An engaging account of a man who dedicated his life to telling Peru’s long history.

SHARUKO

EL ARQUEÓLOGO PERUANO JULIO C. TELLO / PERUVIAN ARCHAEOLOGIST JULIO C. TELLO

An introduction to the life of Julio C. Tello, one of the most important Peruvian archaeologists and the first Indigenous archaeologist in the Americas.

Born in the highlands of Peru in 1880, Julio and his family were Quechua-speaking Indigenous people. His fearlessness and curiosity as a child earned him the nickname Sharuko, the Quechua word for “brave.” Presented in both Domínguez’s Spanish translation and in English, Brown’s account goes on to tell about Tello’s childhood and eventual move to Lima to further his education, ultimately in medicine. Pride in his heritage and a curiosity sparked by childhood discoveries of skulls and artifacts led him to apply his medical skills to interpreting the Indigenous history of Peru.
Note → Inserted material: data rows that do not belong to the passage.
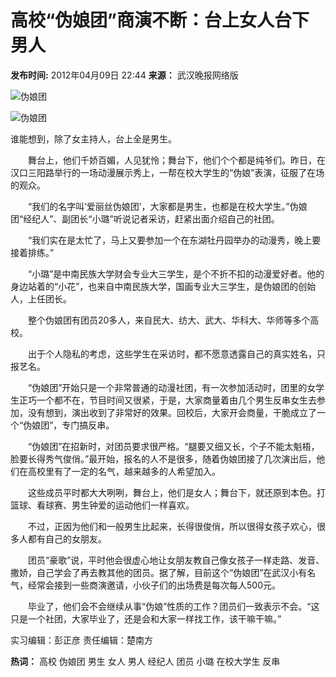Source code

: # 高校“伪娘团”商演不断：台上女人台下男人

**发布时间:** 2012年04月09日 22:44
**来源：** 武汉晚报网络版

![伪娘团](/Library/content2010/image/icon/paihang.gif)

![伪娘团](http://news.southcn.com/c/images/attachement/jpg/site4/20120409/21/11609508687262100501.jpg)

谁能想到，除了女主持人，台上全是男生。

　　舞台上，他们千娇百媚，人见犹怜；舞台下，他们个个都是纯爷们。昨日，在汉口三阳路举行的一场动漫展示秀上，一帮在校大学生的“伪娘”表演，征服了在场的观众。

　　“我们的名字叫‘爱丽丝伪娘团’，大家都是男生，也都是在校大学生。”伪娘团“经纪人”、副团长“小璐”听说记者采访，赶紧出面介绍自己的社团。

　　“我们实在是太忙了，马上又要参加一个在东湖牡丹园举办的动漫秀，晚上要接着排练。”

　　“小璐”是中南民族大学财会专业大三学生，是个不折不扣的动漫爱好者。他的身边站着的“小花”，也来自中南民族大学，国画专业大三学生，是伪娘团的创始人，上任团长。

　　整个伪娘团有团员20多人，来自民大、纺大、武大、华科大、华师等多个高校。

　　出于个人隐私的考虑，这些学生在采访时，都不愿意透露自己的真实姓名，只报艺名。

　　“伪娘团”开始只是一个非常普通的动漫社团，有一次参加活动时，团里的女学生正巧一个都不在，节目时间又很紧，于是，大家商量着由几个男生反串女生去参加，没有想到，演出收到了非常好的效果。回校后，大家开会商量，干脆成立了一个“伪娘团”，专门搞反串。

　　“伪娘团”在招新时，对团员要求很严格。“腿要又细又长，个子不能太魁梧，脸要长得秀气俊俏。”最开始，报名的人不是很多，随着伪娘团接了几次演出后，他们在高校里有了一定的名气，越来越多的人希望加入。

　　这些成员平时都大大咧咧，舞台上，他们是女人；舞台下，就还原到本色。打篮球、看球赛、男生钟爱的运动他们一样喜欢。

　　不过，正因为他们和一般男生比起来，长得很俊俏，所以很得女孩子欢心，很多人都有自己的女朋友。

　　团员“豪歌”说，平时他会很虚心地让女朋友教自己像女孩子一样走路、发音、撒娇，自己学会了再去教其他的团员。据了解，目前这个“伪娘团”在武汉小有名气，经常会接到一些商演邀请，小伙子们的出场费是每次每人500元。

　　毕业了，他们会不会继续从事“伪娘”性质的工作？团员们一致表示不会。“这只是一个社团，大家毕业了，还是会和大家一样找工作，该干嘛干嘛。”

实习编辑：彭正彦
责任编辑：楚南方

**热词：**
高校 伪娘团 男生 女人 男人 经纪人 团员 小璐 在校大学生 反串
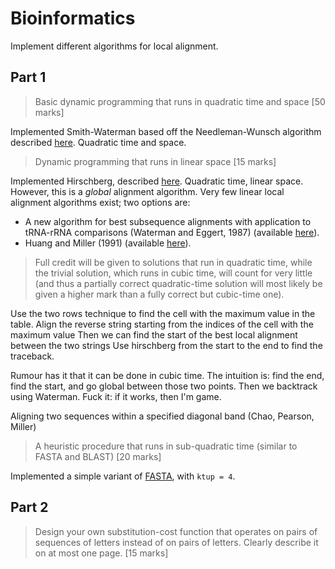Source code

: # Bioinformatics

Implement different algorithms for local alignment.

## Part 1

> Basic dynamic programming that runs in quadratic time and space [50 marks]

Implemented Smith-Waterman based off the Needleman-Wunsch algorithm described 
[here](http://biorecipes.com/DynProgBasic/code.html). Quadratic time and space.

> Dynamic programming that runs in linear space [15 marks]

Implemented Hirschberg, described [here](https://en.wikipedia.org/wiki/Hirschberg's_algorithm).
Quadratic time, linear space. However, this is a *global* alignment algorithm. Very few
linear local alignment algorithms exist; two options are:
* A new algorithm for best subsequence alignments with application to tRNA-rRNA comparisons (Waterman and Eggert, 1987)
 (available [here](https://www.sciencedirect.com/science/article/pii/0022283687904785)).
* Huang and Miller (1991) (available [here](https://www.sciencedirect.com/science/article/pii/019688589190017D)).

> Full credit will be given to solutions that run in quadratic time, while the trivial solution, which runs in cubic time,
will count for very little (and thus a partially correct quadratic-time solution will most likely be given a higher mark
than a fully correct but cubic-time one).

Use the two rows technique to find the cell with the maximum value in the table.
Align the reverse string starting from the indices of the cell with the maximum value
Then we can find the start of the best local alignment between the two strings
Use hirschberg from the start to the end to find the traceback.


Rumour has it that it can be done in cubic time. The intuition is: find the end, find the start, and go global between 
those two points. Then we backtrack using Waterman.
Fuck it: if it works, then I'm game.

Aligning two sequences within a specified diagonal band (Chao, Pearson, Miller)


> A heuristic procedure that runs in sub-quadratic time (similar to FASTA and BLAST) [20 marks] 

Implemented a simple variant of [FASTA](https://en.wikipedia.org/wiki/FASTA), with `ktup = 4`.

## Part 2

> Design your own substitution-cost function that operates on pairs of sequences of letters instead of on pairs of 
letters. Clearly describe it on at most one page. [15 marks]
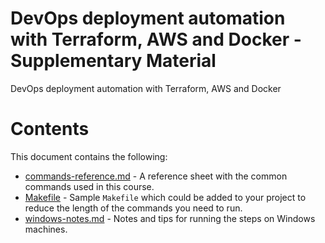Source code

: # DevOps deployment automation with Terraform, AWS and Docker - Supplementary Material

DevOps deployment automation with Terraform, AWS and Docker

# Contents

This document contains the following:

- [commands-reference.md](./commands-reference.md) - A reference sheet with the common commands used in this course.
- [Makefile](./Makefile) - Sample `Makefile` which could be added to your project to reduce the length of the commands you need to run.
- [windows-notes.md](./windows-notes.md) - Notes and tips for running the steps on Windows machines.
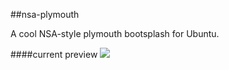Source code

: ##nsa-plymouth

A cool NSA-style plymouth bootsplash for Ubuntu.

####current preview
![](http://imgur.com/vVI9R30.png)
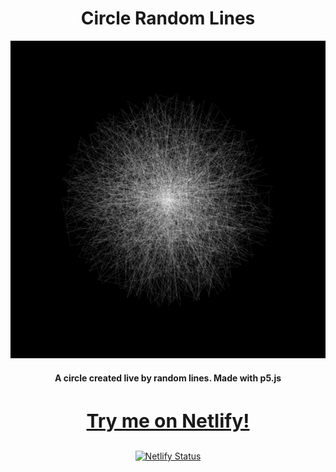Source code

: <div align=center>
  <h1>Circle Random Lines</h1>
  <img src="https://github.com/michaelkolesidis/circle-random-lines/blob/main/circle-random-lines-screenshot.png">
  <h4>A circle created live by random lines. Made with p5.js</h4>
  

  
  <h3 style="font-size: 30px"><a href="https://circle-random-lines.netlify.app/" target="_blank">Try me on Netlify!</a></h3>
  
  [![Netlify Status](https://api.netlify.com/api/v1/badges/167fe081-b318-4922-b30b-3a7f76724456/deploy-status)](https://app.netlify.com/sites/circle-random-lines/deploys)

  
</div>
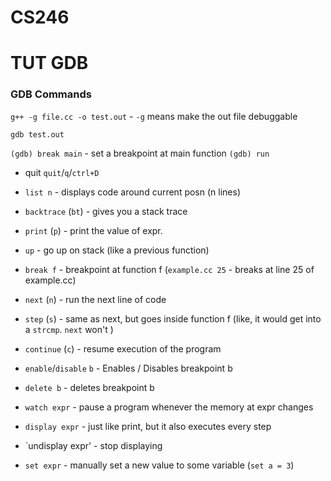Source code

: # CS246
# TUT GDB

### GDB Commands
`g++ -g file.cc -o test.out` - `-g` means make the out file debuggable

`gdb test.out`

`(gdb) break main` - set a breakpoint at main function
`(gdb) run`

- quit `quit`/`q`/`ctrl+D`

- `list n` - displays code around current posn (n lines)

- `backtrace` (`bt`) - gives you a stack trace

- `print` (`p`) - print the value of expr.

- `up` - go up on stack (like a previous function)

- `break f` - breakpoint at function f (`example.cc 25` - breaks at line 25 of example.cc)

- `next` (`n`) - run the next line of code

- `step` (`s`) - same as next, but goes inside function f (like, it would get into a `strcmp`. `next` won't )

- `continue` (`c`) - resume execution of the program

- `enable`/`disable` `b` - Enables / Disables breakpoint b

- `delete b` - deletes breakpoint b

- `watch expr` - pause a program whenever the memory at expr changes

- `display expr` - just like print, but it also executes every step

- `undisplay expr' - stop displaying

- `set expr` - manually set a new value to some variable (`set a = 3`)
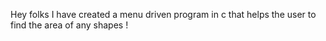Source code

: Hey folks
I have created a menu driven program in c that helps the user to find the area of any shapes !
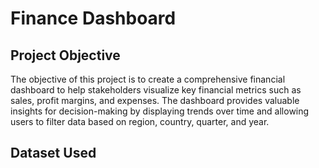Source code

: # Finance Dashboard

## Project Objective

The objective of this project is to create a comprehensive financial dashboard to help stakeholders visualize key financial metrics such as sales, profit margins, and expenses. The dashboard provides valuable insights for decision-making by displaying trends over time and allowing users to filter data based on region, country, quarter, and year.

## Dataset Used
<a href="  ">
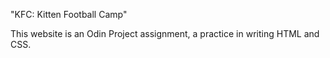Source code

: "KFC: Kitten Football Camp"

This website is an Odin Project assignment, a practice in writing HTML and CSS.
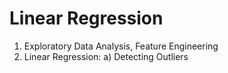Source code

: # Linear Regression
1. Exploratory Data Analysis, Feature Engineering
2. Linear Regression:
   a) Detecting Outliers
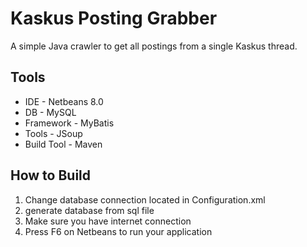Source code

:Kaskus Posting Grabber
===========
A simple Java crawler to get all postings from a single Kaskus thread.


Tools
-------------------
* IDE - Netbeans 8.0
* DB - MySQL
* Framework - MyBatis
* Tools - JSoup
* Build Tool - Maven

How to Build
-------------------
1. Change database connection located in Configuration.xml   
2. generate database from sql file
3. Make sure you have internet connection
4. Press F6 on Netbeans to run your application
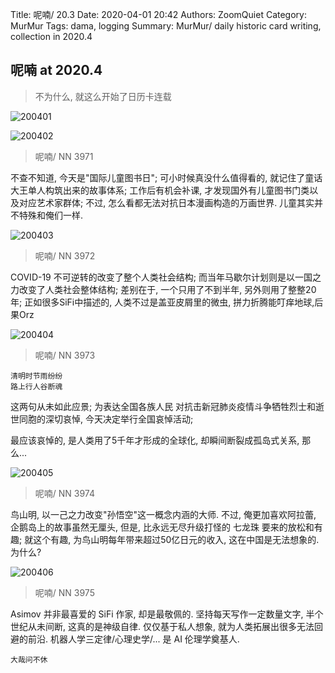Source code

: Title: 呢喃/ 20.3
Date: 2020-04-01 20:42
Authors: ZoomQuiet
Category: MurMur
Tags: dama, logging
Summary: MurMur/ daily historic card writing, collection in 2020.4


## 呢喃 at 2020.4
> 不为什么, 就这么开始了日历卡连载

![200401](http://ydlj.zoomquiet.top/ipic/2021-07-25-zq42-today-card-2004.001.jpeg)


![200402](http://ydlj.zoomquiet.top/ipic/2021-07-25-zq42-today-card-2004.002.jpeg)

> 呢喃/ NN 3971

不查不知道, 今天是"国际儿童图书日";
可小时候真没什么值得看的, 就记住了童话大王单人构筑出来的故事体系;
工作后有机会补课, 才发现国外有儿童图书门类以及对应艺术家群体;
不过, 怎么看都无法对抗日本漫画构造的万画世界.
儿童其实并不特殊和俺们一样.

![200403](http://ydlj.zoomquiet.top/ipic/2021-07-25-zq42-today-card-2004.003.jpeg)

> 呢喃/ NN 3972

COVID-19 不可逆转的改变了整个人类社会结构;
而当年马歇尔计划则是以一国之力改变了人类社会整体结构;
差别在于, 一个只用了不到半年, 另外则用了整整20年;
正如很多SiFi中描述的,
人类不过是盖亚皮屑里的微虫, 拼力折腾能叮痒地球,后果Orz


![200404](http://ydlj.zoomquiet.top/ipic/2021-07-25-zq42-today-card-2004.004.jpeg)


> 呢喃/ NN 3973

    清明时节雨纷纷
    路上行人谷断魂

这两句从未如此应景; 
为表达全国各族人民
对抗击新冠肺炎疫情斗争牺牲烈士和逝世同胞的深切哀悼, 
今天决定举行全国哀悼活动; 

最应该哀悼的, 是人类用了5千年才形成的全球化,
却瞬间断裂成孤岛式关系, 那么...

![200405](http://ydlj.zoomquiet.top/ipic/2021-07-25-zq42-today-card-2004.005.jpeg)

> 呢喃/ NN 3974

鸟山明, 以一己之力改变"孙悟空"这一概念内涵的大师.
不过, 俺更加喜欢阿拉蕾, 企鹅岛上的故事虽然无厘头, 但是, 比永远无尽升级打怪的 七龙珠 要来的放松和有趣;
就这个有趣, 为鸟山明每年带来超过50亿日元的收入, 这在中国是无法想象的.
为什么?


![200406](http://ydlj.zoomquiet.top/ipic/2021-07-25-zq42-today-card-2004.006.jpeg)

> 呢喃/ NN 3975

Asimov 并非最喜爱的 SiFi 作家, 却是最敬佩的.
坚持每天写作一定数量文字, 半个世纪从未间断, 这真的是神级自律.
仅仅基于私人想象, 就为人类拓展出很多无法回避的前沿.
机器人学三定律/心理史学/...
是 AI 伦理学奠基人.

    大哉问不休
Brown’s account of Tello’s life and achievements is compelling and engaging, and the accompanying artwork goes a long way toward giving a real sense of place to the narration, starting with the endpapers that show carved stone heads from the Chavín de Huántar, one of the sites explored by Tello. Children unfamiliar with Peru and its geography will find a helpful map at the beginning that not only indicates the places mentioned in the narrative, but also helps them locate Peru within South America.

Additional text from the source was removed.